[Start of Attachment]

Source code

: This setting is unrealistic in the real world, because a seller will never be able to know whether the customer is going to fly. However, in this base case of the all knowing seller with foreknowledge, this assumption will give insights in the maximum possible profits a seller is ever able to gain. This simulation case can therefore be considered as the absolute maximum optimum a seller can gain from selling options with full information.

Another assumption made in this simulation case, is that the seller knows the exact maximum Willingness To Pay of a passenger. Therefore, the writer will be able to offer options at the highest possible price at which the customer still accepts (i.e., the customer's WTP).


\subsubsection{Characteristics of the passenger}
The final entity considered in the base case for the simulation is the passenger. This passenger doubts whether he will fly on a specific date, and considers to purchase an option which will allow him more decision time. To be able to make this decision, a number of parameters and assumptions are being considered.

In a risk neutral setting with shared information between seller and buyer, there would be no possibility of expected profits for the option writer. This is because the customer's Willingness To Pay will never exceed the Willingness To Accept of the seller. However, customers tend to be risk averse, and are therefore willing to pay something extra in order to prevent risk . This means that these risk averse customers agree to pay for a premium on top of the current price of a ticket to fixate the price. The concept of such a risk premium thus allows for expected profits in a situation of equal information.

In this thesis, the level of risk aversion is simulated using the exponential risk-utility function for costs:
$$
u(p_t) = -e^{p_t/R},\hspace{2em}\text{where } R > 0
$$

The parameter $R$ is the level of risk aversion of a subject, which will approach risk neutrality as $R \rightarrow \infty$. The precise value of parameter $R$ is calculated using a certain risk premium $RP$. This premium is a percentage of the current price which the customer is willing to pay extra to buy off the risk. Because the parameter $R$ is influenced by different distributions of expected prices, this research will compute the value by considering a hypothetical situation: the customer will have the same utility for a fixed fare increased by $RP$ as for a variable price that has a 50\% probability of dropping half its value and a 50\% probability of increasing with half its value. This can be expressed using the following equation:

[End of Attachment]

DESCRIPTION OF THE TASK – In the entries above, find each line that includes the string "passenger" and copy it.

FINISHED TASK –
Another assumption made in this simulation case, is that the seller knows the exact maximum Willingness To Pay of a passenger. Therefore, the writer will be able to offer options at the highest possible price at which the customer still accepts (i.e., the customer's WTP).
\subsubsection{Characteristics of the passenger}
The final entity considered in the base case for the simulation is the passenger. This passenger doubts whether he will fly on a specific date, and considers to purchase an option which will allow him more decision time. To be able to make this decision, a number of parameters and assumptions are being considered.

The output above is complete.